# Task description:
Copy every line that contains the string "have" from the entries below.

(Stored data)
====

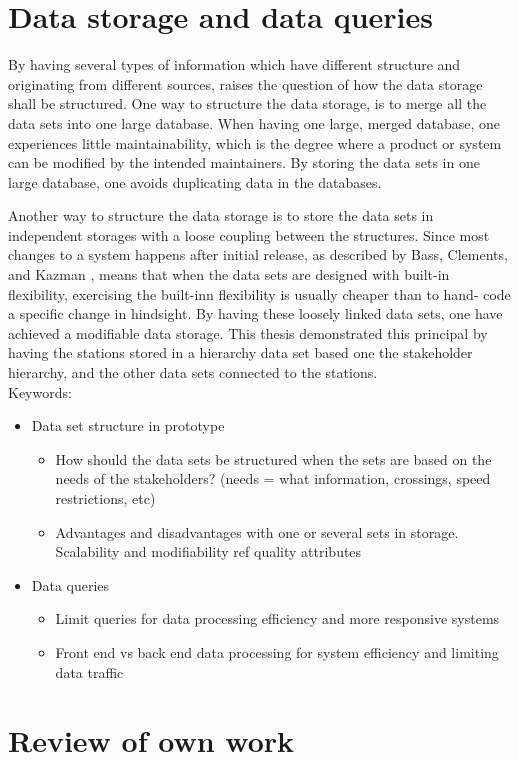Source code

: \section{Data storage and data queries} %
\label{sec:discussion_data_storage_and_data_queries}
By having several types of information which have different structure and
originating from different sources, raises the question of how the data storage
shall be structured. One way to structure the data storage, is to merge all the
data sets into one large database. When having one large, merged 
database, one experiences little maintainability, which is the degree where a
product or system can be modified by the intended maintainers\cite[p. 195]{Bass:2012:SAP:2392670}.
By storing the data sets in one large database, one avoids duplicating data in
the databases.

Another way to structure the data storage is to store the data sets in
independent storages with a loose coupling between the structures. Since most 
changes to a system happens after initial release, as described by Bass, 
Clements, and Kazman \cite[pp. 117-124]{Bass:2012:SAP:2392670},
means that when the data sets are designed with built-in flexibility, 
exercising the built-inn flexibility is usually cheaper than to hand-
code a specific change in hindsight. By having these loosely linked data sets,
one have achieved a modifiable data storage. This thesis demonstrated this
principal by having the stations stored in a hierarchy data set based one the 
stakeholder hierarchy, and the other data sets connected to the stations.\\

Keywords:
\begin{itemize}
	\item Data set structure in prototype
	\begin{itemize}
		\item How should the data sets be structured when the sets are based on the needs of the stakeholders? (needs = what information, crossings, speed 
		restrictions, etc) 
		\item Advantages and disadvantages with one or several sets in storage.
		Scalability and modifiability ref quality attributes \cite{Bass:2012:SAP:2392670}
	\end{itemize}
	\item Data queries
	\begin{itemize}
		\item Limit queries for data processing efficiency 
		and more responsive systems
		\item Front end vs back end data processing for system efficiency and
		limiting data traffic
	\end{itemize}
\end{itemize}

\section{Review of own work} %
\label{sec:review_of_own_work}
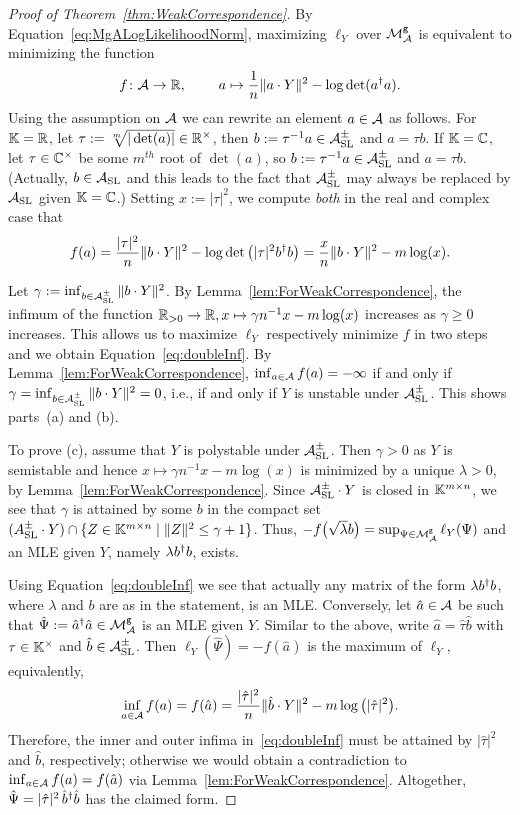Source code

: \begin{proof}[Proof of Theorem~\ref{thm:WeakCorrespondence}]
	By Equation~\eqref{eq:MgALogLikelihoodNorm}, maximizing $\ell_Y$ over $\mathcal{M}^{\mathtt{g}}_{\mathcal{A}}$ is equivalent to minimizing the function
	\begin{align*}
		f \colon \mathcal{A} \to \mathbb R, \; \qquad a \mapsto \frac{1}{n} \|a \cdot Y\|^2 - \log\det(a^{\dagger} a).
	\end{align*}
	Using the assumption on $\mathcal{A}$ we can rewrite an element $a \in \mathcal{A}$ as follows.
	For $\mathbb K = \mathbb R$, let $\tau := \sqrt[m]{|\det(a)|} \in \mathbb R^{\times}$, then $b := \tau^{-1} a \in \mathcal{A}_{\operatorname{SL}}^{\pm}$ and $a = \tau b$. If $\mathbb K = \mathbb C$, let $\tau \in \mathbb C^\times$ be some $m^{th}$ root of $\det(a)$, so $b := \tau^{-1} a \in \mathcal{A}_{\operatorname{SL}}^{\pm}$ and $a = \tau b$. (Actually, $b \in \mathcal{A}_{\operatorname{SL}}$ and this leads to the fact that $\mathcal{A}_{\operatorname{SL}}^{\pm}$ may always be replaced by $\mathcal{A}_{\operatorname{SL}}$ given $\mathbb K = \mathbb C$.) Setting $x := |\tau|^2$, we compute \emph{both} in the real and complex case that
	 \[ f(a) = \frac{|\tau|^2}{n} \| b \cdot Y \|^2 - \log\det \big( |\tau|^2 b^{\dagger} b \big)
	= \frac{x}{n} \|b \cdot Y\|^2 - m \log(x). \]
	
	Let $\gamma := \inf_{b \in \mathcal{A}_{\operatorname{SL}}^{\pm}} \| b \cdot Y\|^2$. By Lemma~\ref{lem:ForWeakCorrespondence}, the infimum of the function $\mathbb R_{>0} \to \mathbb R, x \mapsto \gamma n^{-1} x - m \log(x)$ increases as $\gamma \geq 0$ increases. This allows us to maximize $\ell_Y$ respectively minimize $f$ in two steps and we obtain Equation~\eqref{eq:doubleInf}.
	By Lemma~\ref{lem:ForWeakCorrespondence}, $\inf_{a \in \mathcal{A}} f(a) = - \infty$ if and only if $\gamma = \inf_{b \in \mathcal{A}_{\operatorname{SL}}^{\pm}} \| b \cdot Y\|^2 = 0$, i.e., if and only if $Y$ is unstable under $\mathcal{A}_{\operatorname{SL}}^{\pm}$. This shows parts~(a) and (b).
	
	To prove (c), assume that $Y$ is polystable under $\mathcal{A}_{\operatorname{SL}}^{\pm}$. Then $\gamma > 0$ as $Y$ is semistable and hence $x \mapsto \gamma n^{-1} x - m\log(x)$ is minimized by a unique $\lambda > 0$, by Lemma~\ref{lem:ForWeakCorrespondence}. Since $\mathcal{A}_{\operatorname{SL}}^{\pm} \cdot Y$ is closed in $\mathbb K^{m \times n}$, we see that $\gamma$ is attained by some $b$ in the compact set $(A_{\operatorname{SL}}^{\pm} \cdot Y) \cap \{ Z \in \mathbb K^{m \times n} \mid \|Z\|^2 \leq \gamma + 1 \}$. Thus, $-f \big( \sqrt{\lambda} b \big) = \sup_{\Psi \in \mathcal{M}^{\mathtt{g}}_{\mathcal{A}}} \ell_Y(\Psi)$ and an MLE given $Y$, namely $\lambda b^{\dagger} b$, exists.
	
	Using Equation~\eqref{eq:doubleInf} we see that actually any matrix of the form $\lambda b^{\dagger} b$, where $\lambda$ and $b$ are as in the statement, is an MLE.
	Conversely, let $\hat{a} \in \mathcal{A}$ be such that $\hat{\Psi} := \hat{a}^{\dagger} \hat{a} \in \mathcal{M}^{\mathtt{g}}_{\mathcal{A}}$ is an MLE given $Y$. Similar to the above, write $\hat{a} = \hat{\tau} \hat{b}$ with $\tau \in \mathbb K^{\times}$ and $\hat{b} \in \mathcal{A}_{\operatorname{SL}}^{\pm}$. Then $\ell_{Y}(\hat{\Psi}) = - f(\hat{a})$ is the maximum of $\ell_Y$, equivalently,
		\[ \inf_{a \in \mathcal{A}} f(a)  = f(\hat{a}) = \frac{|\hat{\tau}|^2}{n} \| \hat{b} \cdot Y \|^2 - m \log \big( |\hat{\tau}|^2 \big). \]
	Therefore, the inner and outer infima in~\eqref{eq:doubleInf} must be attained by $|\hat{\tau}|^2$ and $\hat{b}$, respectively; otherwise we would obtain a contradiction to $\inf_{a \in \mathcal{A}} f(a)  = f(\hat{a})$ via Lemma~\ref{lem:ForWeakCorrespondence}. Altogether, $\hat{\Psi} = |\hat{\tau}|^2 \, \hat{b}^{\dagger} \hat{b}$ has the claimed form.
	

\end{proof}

====

# Answer for this exercise:
By having several types of information which have different structure and
one have achieved a modifiable data storage. This thesis demonstrated this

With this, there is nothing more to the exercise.